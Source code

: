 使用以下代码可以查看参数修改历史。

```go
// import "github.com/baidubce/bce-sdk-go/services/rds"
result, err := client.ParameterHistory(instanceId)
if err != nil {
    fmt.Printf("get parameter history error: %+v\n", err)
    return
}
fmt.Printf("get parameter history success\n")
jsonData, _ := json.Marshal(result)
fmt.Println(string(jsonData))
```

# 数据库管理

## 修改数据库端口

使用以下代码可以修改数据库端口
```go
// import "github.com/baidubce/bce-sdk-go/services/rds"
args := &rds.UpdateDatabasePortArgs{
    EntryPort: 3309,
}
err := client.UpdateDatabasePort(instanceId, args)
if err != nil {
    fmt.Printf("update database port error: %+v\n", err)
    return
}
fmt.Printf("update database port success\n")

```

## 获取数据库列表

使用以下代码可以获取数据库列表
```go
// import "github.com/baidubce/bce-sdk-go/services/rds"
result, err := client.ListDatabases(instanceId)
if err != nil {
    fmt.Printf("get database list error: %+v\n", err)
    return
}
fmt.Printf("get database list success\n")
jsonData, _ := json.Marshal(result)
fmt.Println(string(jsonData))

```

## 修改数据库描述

_ _ _ _

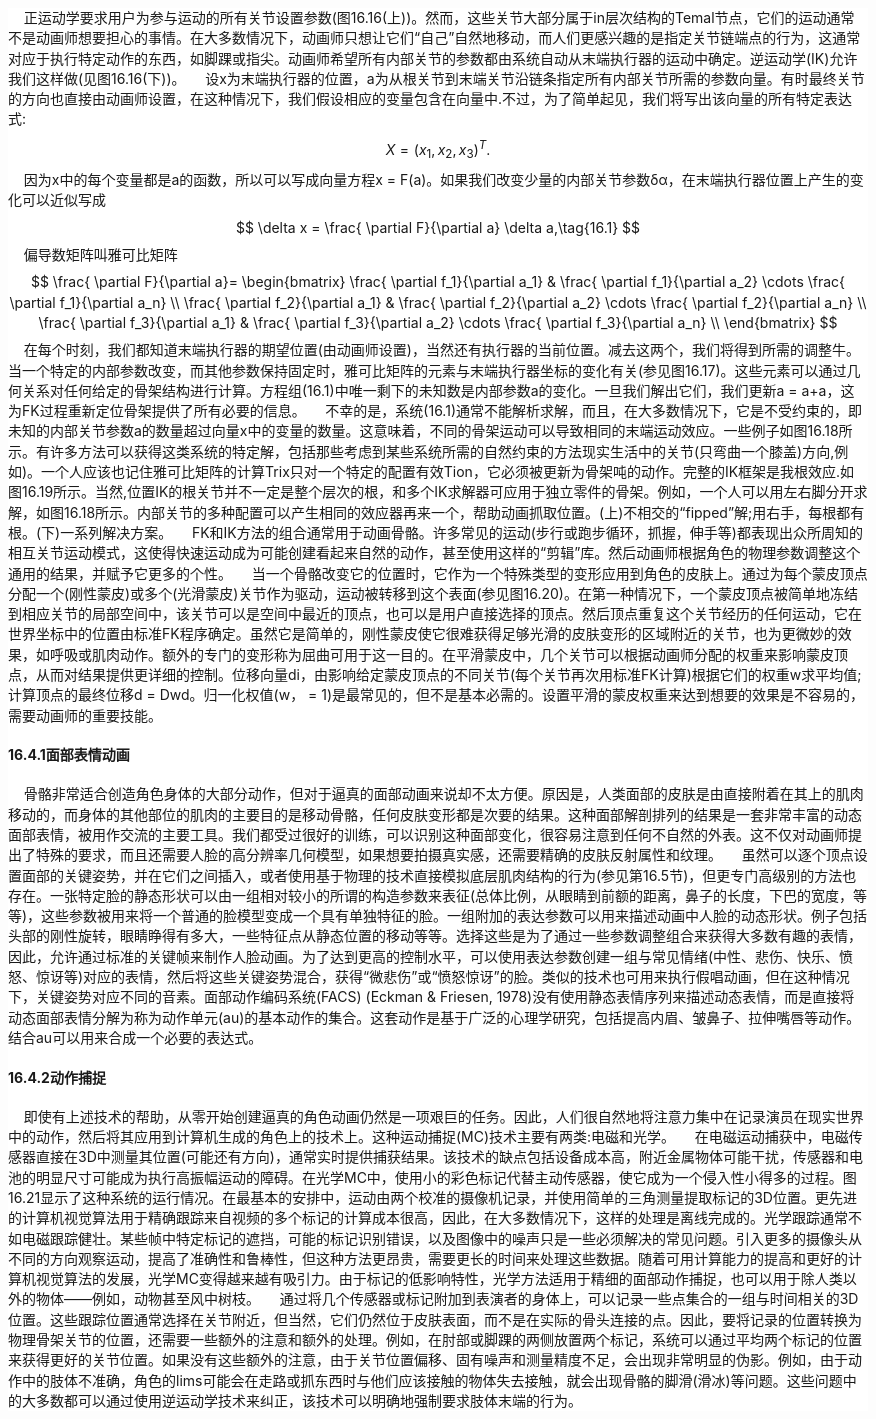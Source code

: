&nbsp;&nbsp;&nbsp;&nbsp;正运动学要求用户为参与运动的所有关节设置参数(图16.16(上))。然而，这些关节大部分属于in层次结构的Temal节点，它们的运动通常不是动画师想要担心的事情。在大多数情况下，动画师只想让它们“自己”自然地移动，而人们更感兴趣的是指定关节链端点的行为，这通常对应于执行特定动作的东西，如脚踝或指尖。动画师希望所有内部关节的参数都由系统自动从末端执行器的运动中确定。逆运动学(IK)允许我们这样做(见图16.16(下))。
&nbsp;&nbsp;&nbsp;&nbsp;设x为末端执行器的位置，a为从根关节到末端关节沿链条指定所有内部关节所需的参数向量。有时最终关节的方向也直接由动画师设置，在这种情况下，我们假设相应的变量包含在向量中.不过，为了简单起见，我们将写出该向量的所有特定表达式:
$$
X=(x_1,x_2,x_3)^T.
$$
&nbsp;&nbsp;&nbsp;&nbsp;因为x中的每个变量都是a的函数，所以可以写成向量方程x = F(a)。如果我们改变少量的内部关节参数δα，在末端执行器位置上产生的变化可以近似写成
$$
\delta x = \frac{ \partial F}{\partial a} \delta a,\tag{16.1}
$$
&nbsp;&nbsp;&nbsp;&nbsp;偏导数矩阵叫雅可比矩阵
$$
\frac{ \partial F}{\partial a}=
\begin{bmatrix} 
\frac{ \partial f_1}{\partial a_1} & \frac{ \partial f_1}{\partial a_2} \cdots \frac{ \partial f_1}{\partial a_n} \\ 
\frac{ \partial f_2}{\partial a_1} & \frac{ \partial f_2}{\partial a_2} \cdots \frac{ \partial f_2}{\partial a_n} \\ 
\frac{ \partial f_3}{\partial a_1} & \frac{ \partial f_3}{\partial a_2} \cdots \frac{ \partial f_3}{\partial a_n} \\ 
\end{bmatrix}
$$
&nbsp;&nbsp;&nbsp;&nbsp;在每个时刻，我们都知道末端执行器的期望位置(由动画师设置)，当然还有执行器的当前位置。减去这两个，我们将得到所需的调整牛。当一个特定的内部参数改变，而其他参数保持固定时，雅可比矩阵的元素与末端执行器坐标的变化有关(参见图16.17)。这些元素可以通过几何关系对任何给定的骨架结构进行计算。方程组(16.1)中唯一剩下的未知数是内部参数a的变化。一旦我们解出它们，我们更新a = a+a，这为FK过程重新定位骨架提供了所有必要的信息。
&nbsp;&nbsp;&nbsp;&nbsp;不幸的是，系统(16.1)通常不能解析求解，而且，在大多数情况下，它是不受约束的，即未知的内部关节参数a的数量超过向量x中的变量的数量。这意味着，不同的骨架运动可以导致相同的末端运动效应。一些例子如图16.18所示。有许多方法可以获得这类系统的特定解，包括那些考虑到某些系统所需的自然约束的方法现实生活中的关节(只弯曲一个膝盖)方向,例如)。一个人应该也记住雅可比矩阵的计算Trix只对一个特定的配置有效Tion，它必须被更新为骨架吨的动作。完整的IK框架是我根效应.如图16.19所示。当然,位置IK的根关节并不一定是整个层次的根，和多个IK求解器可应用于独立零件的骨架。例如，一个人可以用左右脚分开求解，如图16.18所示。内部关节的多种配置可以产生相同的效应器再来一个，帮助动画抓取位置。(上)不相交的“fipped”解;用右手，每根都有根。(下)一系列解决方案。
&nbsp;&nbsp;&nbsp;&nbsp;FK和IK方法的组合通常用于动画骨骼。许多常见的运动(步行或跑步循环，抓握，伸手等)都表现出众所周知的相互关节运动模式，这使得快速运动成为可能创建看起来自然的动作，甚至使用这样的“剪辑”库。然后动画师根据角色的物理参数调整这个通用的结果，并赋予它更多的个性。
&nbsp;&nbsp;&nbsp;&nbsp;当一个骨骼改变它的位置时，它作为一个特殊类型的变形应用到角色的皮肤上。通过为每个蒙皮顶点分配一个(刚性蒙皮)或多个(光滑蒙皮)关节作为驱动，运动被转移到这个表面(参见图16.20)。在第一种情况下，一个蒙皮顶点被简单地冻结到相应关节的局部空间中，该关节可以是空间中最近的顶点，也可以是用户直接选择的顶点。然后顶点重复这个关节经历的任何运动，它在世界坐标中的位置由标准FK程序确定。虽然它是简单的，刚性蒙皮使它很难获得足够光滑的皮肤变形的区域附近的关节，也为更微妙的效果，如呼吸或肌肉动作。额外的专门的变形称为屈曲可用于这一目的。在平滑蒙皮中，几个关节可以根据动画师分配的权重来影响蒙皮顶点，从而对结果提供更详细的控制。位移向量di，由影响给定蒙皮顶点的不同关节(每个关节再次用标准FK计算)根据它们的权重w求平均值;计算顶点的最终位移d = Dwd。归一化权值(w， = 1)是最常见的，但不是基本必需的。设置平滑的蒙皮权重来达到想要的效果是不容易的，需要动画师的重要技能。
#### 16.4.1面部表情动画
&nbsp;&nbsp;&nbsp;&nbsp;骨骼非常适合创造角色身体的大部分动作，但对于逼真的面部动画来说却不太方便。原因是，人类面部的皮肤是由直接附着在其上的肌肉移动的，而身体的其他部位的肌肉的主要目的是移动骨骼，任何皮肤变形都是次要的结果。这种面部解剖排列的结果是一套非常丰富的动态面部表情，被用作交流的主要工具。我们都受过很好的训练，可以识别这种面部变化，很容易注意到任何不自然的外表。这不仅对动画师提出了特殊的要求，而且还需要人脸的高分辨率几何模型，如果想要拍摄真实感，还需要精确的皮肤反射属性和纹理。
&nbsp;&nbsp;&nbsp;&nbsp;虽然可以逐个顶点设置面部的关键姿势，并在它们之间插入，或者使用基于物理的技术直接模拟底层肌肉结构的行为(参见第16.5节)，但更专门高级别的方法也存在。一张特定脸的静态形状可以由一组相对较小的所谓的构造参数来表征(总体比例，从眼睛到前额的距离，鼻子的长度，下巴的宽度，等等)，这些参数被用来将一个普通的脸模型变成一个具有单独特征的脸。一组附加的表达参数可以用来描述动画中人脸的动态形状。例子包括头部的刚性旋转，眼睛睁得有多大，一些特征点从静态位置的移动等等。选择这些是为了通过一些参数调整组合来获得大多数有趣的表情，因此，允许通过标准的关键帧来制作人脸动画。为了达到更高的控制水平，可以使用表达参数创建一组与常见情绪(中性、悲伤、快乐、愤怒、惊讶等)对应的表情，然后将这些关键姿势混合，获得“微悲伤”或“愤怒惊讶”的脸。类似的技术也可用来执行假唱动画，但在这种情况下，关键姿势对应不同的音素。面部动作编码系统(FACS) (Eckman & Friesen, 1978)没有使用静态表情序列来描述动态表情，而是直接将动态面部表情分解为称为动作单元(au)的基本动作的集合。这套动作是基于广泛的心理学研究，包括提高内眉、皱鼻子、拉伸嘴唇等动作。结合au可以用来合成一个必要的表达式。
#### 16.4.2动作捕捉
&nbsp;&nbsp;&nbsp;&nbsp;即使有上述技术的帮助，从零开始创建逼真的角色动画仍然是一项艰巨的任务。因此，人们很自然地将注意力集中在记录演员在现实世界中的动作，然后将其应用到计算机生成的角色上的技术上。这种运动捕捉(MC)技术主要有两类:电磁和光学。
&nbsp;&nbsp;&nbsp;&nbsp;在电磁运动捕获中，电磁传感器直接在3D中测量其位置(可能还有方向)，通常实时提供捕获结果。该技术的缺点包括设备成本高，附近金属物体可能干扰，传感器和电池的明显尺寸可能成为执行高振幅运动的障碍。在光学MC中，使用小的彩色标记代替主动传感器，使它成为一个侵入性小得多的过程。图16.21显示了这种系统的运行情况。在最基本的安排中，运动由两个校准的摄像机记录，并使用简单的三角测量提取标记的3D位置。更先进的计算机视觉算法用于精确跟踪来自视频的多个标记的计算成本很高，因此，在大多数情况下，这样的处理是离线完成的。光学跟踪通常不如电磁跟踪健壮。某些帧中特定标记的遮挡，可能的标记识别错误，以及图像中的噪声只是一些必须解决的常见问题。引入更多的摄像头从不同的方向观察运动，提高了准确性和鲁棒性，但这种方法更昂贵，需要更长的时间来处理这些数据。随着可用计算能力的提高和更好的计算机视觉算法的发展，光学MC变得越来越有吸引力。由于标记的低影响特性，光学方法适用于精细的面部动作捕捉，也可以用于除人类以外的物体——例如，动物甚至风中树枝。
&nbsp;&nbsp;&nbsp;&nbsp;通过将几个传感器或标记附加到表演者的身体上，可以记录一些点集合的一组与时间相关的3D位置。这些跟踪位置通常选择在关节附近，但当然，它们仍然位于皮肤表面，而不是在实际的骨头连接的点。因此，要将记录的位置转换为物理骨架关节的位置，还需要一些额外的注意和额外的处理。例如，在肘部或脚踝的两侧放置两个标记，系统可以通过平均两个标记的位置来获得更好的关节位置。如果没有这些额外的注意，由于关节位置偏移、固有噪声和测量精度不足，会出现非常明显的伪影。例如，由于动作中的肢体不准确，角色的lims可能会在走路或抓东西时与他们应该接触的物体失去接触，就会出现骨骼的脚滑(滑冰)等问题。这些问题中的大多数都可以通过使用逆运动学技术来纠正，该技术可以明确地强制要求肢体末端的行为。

_ _ _ _

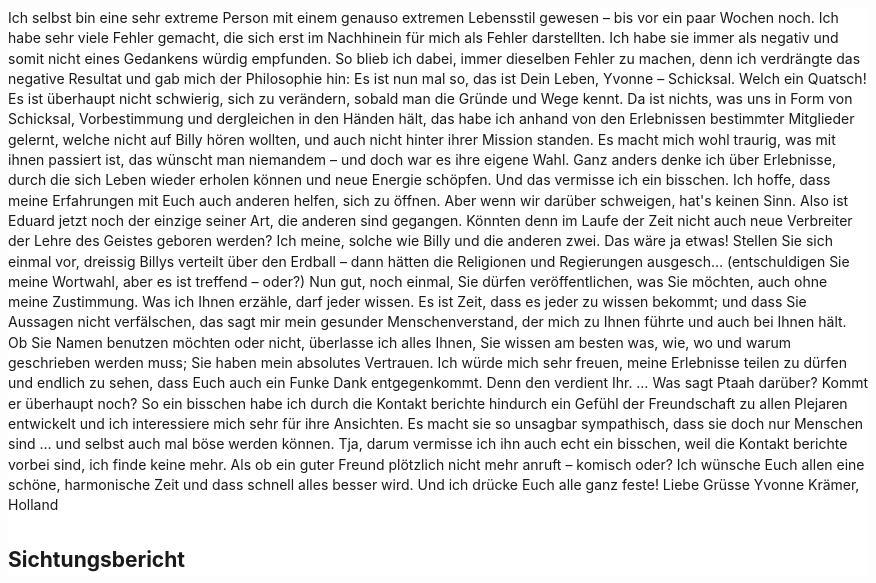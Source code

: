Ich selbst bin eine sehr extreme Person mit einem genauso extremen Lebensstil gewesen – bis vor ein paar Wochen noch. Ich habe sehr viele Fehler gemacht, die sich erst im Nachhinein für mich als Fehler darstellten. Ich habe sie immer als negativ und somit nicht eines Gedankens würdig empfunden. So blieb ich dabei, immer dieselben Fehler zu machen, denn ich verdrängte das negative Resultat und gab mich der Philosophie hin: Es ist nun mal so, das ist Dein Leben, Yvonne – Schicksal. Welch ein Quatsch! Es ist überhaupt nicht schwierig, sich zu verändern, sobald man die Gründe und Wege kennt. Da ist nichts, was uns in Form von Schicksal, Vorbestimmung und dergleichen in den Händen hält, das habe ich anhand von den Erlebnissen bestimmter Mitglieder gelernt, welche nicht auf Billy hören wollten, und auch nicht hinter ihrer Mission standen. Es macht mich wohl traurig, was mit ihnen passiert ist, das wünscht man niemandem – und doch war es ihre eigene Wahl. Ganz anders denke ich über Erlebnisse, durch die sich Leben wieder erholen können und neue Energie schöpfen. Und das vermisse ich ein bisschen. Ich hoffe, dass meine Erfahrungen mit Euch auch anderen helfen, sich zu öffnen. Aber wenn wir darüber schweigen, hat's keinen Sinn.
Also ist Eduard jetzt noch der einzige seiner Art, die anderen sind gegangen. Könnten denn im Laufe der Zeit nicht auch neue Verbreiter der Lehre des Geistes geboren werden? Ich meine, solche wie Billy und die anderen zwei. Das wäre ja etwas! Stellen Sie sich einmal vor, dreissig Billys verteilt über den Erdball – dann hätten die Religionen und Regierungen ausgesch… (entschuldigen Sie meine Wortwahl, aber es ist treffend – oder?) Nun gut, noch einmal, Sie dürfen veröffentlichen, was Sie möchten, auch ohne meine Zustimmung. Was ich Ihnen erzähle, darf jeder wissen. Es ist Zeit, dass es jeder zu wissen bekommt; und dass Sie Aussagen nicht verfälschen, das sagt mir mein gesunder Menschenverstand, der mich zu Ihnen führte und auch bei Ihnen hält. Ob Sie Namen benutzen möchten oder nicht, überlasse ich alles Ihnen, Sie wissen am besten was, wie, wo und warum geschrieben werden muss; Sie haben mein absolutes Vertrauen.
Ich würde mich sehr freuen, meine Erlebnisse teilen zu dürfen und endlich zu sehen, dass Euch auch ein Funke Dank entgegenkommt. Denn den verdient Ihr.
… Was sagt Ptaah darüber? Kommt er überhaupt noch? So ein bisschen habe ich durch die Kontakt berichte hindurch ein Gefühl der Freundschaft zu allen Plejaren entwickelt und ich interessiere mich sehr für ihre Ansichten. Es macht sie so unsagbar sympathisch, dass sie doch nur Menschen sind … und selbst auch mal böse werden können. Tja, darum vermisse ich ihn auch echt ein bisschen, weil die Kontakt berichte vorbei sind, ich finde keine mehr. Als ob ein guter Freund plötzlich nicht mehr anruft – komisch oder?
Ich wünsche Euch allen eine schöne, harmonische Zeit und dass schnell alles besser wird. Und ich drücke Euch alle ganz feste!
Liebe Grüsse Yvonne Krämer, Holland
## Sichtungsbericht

_ _ _ _

• _WHAT YOU SHOULD DO_
After reading the listing above, work out how many lines contain "durch" and reply with that number only.

• _FINISHED EXERCISE_
2